Work required:
Each line from the one containing "- Development philosophy" through the end of the data is to be written out exactly, and nothing more.
+++ Data
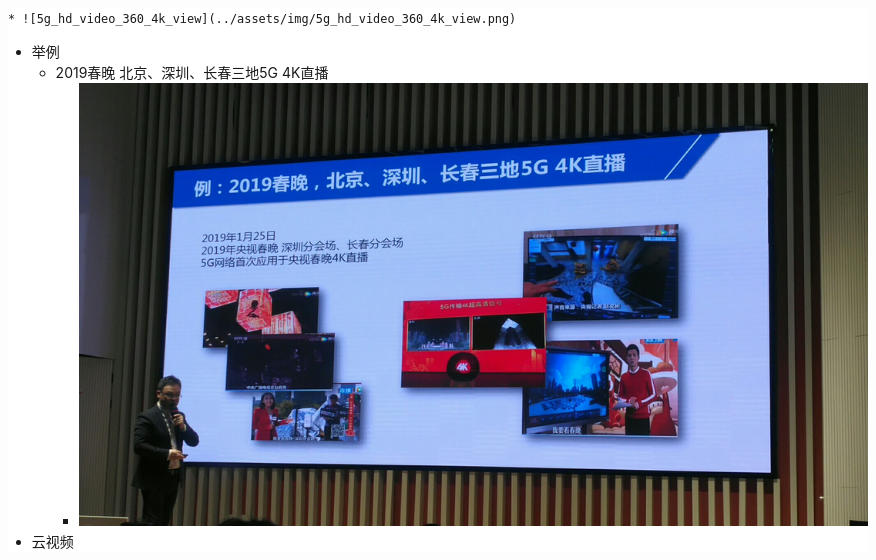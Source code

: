     * ![5g_hd_video_360_4k_view](../assets/img/5g_hd_video_360_4k_view.png)
  * 举例
    * 2019春晚 北京、深圳、长春三地5G 4K直播
      * ![5g_hd_video_bj_sz_cz_4k](../assets/img/5g_hd_video_bj_sz_cz_4k.png)
* 云视频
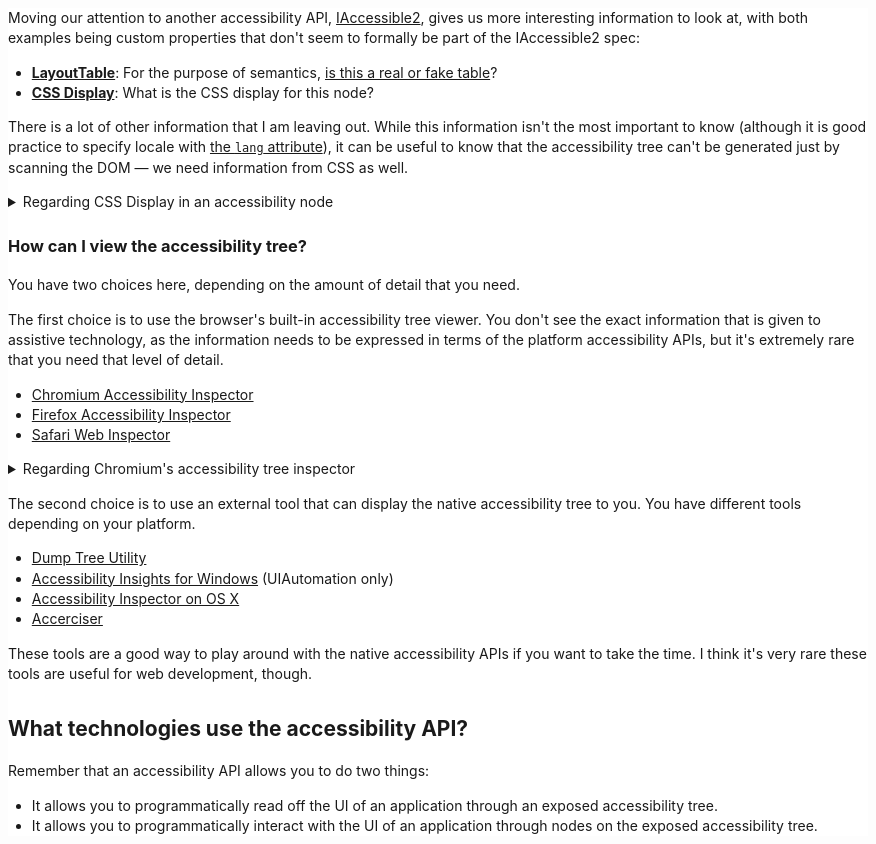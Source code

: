 Moving our attention to another accessibility API, [IAccessible2](https://accessibility.linuxfoundation.org/a11yspecs/ia2/docs/html/index.html), gives us more interesting information to look at, with both examples being custom properties that don't seem to formally be part of the IAccessible2 spec:

- [**LayoutTable**](https://github.com/chromium/chromium/blob/dbeac1c32d632c85e62f5ccfefa76151996e65f3/ui/accessibility/platform/ax_platform_node_base.cc#L1462): For the purpose of semantics, [is this a real or fake table](/posts/2023/6/browser-table-accessibility-remediation/)?
- [**CSS Display**](https://github.com/chromium/chromium/blob/dbeac1c32d632c85e62f5ccfefa76151996e65f3/ui/accessibility/platform/ax_platform_node_base.cc#L1250): What is the CSS display for this node?

There is a lot of other information that I am leaving out. While this information isn't the most important to know (although it is good practice to specify locale with [the `lang` attribute](https://developer.mozilla.org/en-US/docs/Web/HTML/Global_attributes/lang)), it can be useful to know that the accessibility tree can't be generated just by scanning the DOM — we need information from CSS as well.

<details><summary>Regarding CSS Display in an accessibility node</summary></details>

### How can I view the accessibility tree?

You have two choices here, depending on the amount of detail that you need.

The first choice is to use the browser's built-in accessibility tree viewer. You don't see the exact information that is given to assistive technology, as the information needs to be expressed in terms of the platform accessibility APIs, but it's extremely rare that you need that level of detail.

- [Chromium Accessibility Inspector](https://developer.chrome.com/docs/devtools/accessibility/reference/#pane)
- [Firefox Accessibility Inspector](https://firefox-source-docs.mozilla.org/devtools-user/accessibility_inspector/)
- [Safari Web Inspector](https://support.apple.com/guide/safari-developer/view-node-properties-for-a-dom-node-dev160f70435/11.0/mac/10.13)

<details><summary>Regarding Chromium's accessibility tree inspector</summary></details>

The second choice is to use an external tool that can display the native accessibility tree to you. You have different tools depending on your platform.

- [Dump Tree Utility](https://chromium.googlesource.com/chromium/src/+/master/tools/accessibility/inspect/README.md)
- [Accessibility Insights for Windows](https://accessibilityinsights.io/docs/windows/overview/) (UIAutomation only)
- [Accessibility Inspector on OS X](https://developer.apple.com/library/archive/documentation/Accessibility/Conceptual/AccessibilityMacOSX/OSXAXTestingApps.html)
- [Accerciser](https://help.gnome.org/users/accerciser/stable/introduction.html.en)

These tools are a good way to play around with the native accessibility APIs if you want to take the time. I think it's very rare these tools are useful for web development, though.

## What technologies use the accessibility API?

Remember that an accessibility API allows you to do two things:

- It allows you to programmatically read off the UI of an application through an exposed accessibility tree.
- It allows you to programmatically interact with the UI of an application through nodes on the exposed accessibility tree.
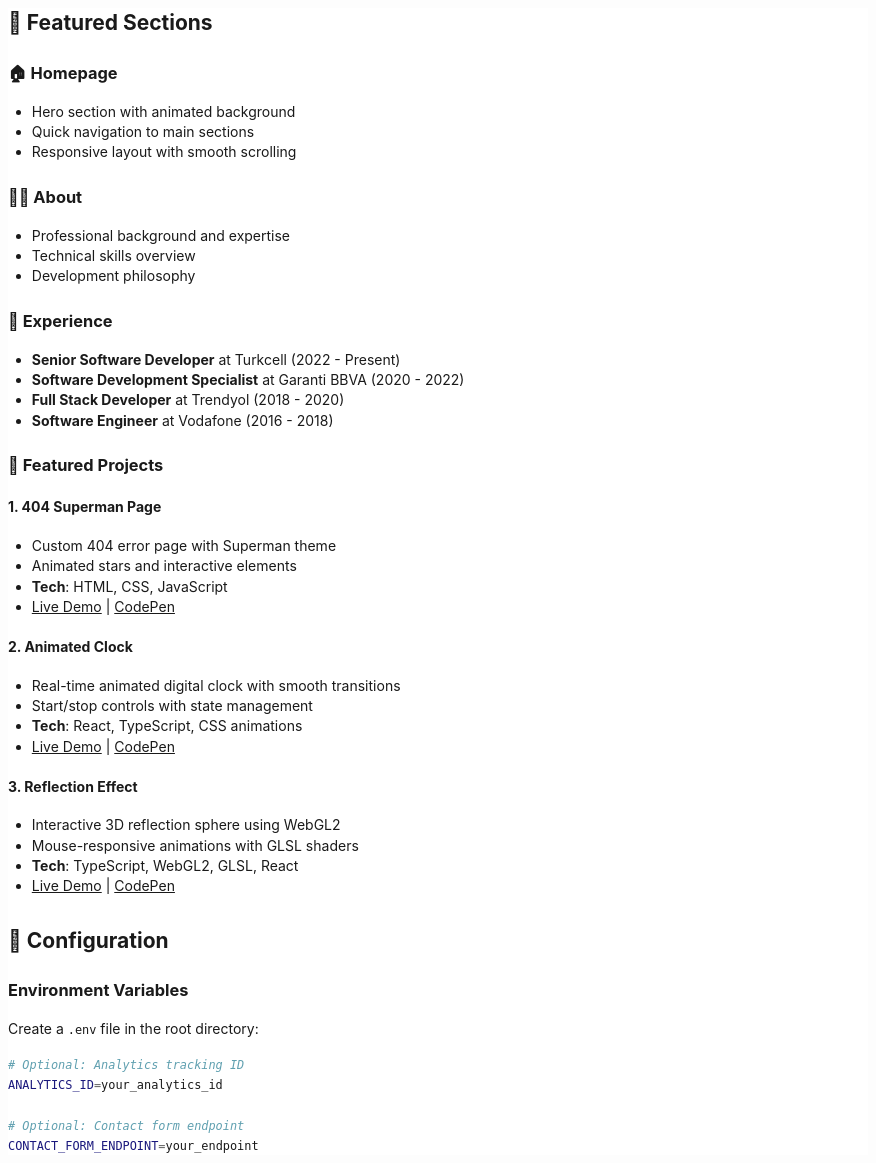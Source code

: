 ## 🎯 Featured Sections

### 🏠 **Homepage**
- Hero section with animated background
- Quick navigation to main sections
- Responsive layout with smooth scrolling

### 👨‍💻 **About**
- Professional background and expertise
- Technical skills overview
- Development philosophy

### 💼 **Experience**
- **Senior Software Developer** at Turkcell (2022 - Present)
- **Software Development Specialist** at Garanti BBVA (2020 - 2022)
- **Full Stack Developer** at Trendyol (2018 - 2020)
- **Software Engineer** at Vodafone (2016 - 2018)

### 🚀 **Featured Projects**

#### 1. **404 Superman Page**
- Custom 404 error page with Superman theme
- Animated stars and interactive elements
- **Tech**: HTML, CSS, JavaScript
- [Live Demo](/NotFound) | [CodePen](https://codepen.io/ArslanKG/pen/vYodGOd)

#### 2. **Animated Clock**
- Real-time animated digital clock with smooth transitions
- Start/stop controls with state management
- **Tech**: React, TypeScript, CSS animations
- [Live Demo](/projects/animatedClock) | [CodePen](https://codepen.io/ArslanKG/pen/xxvWPMQ)

#### 3. **Reflection Effect**
- Interactive 3D reflection sphere using WebGL2
- Mouse-responsive animations with GLSL shaders
- **Tech**: TypeScript, WebGL2, GLSL, React
- [Live Demo](/projects/reflectionProject) | [CodePen](https://codepen.io/atzedent/pen/PovvpvR)

## 🔧 Configuration

### Environment Variables
Create a `.env` file in the root directory:
```bash
# Optional: Analytics tracking ID
ANALYTICS_ID=your_analytics_id

# Optional: Contact form endpoint
CONTACT_FORM_ENDPOINT=your_endpoint
```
++++++
Result below:
- Development philosophy

### 💼 **Experience**
- **Senior Software Developer** at Turkcell (2022 - Present)
- **Software Development Specialist** at Garanti BBVA (2020 - 2022)
- **Full Stack Developer** at Trendyol (2018 - 2020)
- **Software Engineer** at Vodafone (2016 - 2018)

### 🚀 **Featured Projects**

#### 1. **404 Superman Page**
- Custom 404 error page with Superman theme
- Animated stars and interactive elements
- **Tech**: HTML, CSS, JavaScript
- [Live Demo](/NotFound) | [CodePen](https://codepen.io/ArslanKG/pen/vYodGOd)

#### 2. **Animated Clock**
- Real-time animated digital clock with smooth transitions
- Start/stop controls with state management
- **Tech**: React, TypeScript, CSS animations
- [Live Demo](/projects/animatedClock) | [CodePen](https://codepen.io/ArslanKG/pen/xxvWPMQ)

#### 3. **Reflection Effect**
- Interactive 3D reflection sphere using WebGL2
- Mouse-responsive animations with GLSL shaders
- **Tech**: TypeScript, WebGL2, GLSL, React
- [Live Demo](/projects/reflectionProject) | [CodePen](https://codepen.io/atzedent/pen/PovvpvR)

## 🔧 Configuration

### Environment Variables
Create a `.env` file in the root directory:
```bash
# Optional: Analytics tracking ID
ANALYTICS_ID=your_analytics_id

# Optional: Contact form endpoint
CONTACT_FORM_ENDPOINT=your_endpoint
```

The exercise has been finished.